Since the first description of gene shuffling, many groups have demonstrated its power in enzyme evolution.³³ The major limitation of such template-based recombination processes remains the access to a collection of parental genes.

1.4. Generation of Diversity by de Novo Gene Synthesis. To bypass the requirement of access to natural DNA, techniques to create diversity without any starting gene have been proposed.⁴¹ These techniques rely on the concatenation of a large number of variable oligonucleotides to synthesize de novo the gene library. This approach opens the way to the generation of custom-tailored diversity: one can introduce structural information or natural polymorphisms, identified from databases. Moreover, when a very large number of mutations per molecule is sought (over 10), this approach appears superior to any other, as the mutations are not introduced through a recursive process but in a single synthesis step.
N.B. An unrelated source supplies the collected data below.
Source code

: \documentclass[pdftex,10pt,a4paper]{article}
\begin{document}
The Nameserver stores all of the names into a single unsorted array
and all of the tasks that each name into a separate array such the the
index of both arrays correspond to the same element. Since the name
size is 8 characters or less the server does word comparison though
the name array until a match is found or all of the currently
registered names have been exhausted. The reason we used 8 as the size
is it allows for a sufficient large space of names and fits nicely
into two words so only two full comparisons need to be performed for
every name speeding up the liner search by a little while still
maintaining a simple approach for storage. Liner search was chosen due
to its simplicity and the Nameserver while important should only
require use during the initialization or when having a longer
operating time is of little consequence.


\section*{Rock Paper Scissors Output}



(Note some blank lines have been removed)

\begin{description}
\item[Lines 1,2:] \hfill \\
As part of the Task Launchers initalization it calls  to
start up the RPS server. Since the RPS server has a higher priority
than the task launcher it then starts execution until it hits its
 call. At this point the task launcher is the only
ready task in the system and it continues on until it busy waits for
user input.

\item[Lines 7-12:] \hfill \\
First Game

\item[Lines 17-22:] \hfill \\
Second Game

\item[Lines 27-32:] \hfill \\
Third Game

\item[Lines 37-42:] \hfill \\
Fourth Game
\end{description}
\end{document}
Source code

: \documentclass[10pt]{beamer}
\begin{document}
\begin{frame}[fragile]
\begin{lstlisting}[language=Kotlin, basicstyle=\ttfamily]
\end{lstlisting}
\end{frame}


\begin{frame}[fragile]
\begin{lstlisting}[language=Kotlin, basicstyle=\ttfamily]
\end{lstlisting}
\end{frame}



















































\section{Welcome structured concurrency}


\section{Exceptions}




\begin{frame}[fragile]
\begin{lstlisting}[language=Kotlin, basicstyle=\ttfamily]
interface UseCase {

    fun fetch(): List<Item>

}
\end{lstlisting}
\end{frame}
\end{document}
But mutations due to errors in oligonucleotide synthesis constitute a major limitation in all these template-independent gene synthesis techniques. The error rate of oligonucleotide synthesis is often superior to 2 per kb, and errors are most frequently single base deletions or insertions, thus resulting in frameshifted sequences. Thus, with the exception of very small genes, the library will encode a large majority of nonfunctional, truncated proteins. Indeed, in one example, where diversity was introduced by gene synthesis of a 1.5 kb DNA fragment, only 20% of the resulting muteins had retained some activity, compared to 75% obtained by standard gene shuffling.⁴²

1.5. Larger and Smarter Libraries: Massive Mutagenesis. Massive mutagenesis was first developed in the years 1999 and 2000 to give access to mutant libraries of unprecedented quality. Massive mutagenesis allows the generation of libraries composed of combinatorial site-directed mutants.⁴³ Figure 2 summarises the massive mutagenesis protocol, a template-based process starting with a plasmid containing the gene of interest and a mixture of a large number of mutagenic phosphorylated oligonucleotides.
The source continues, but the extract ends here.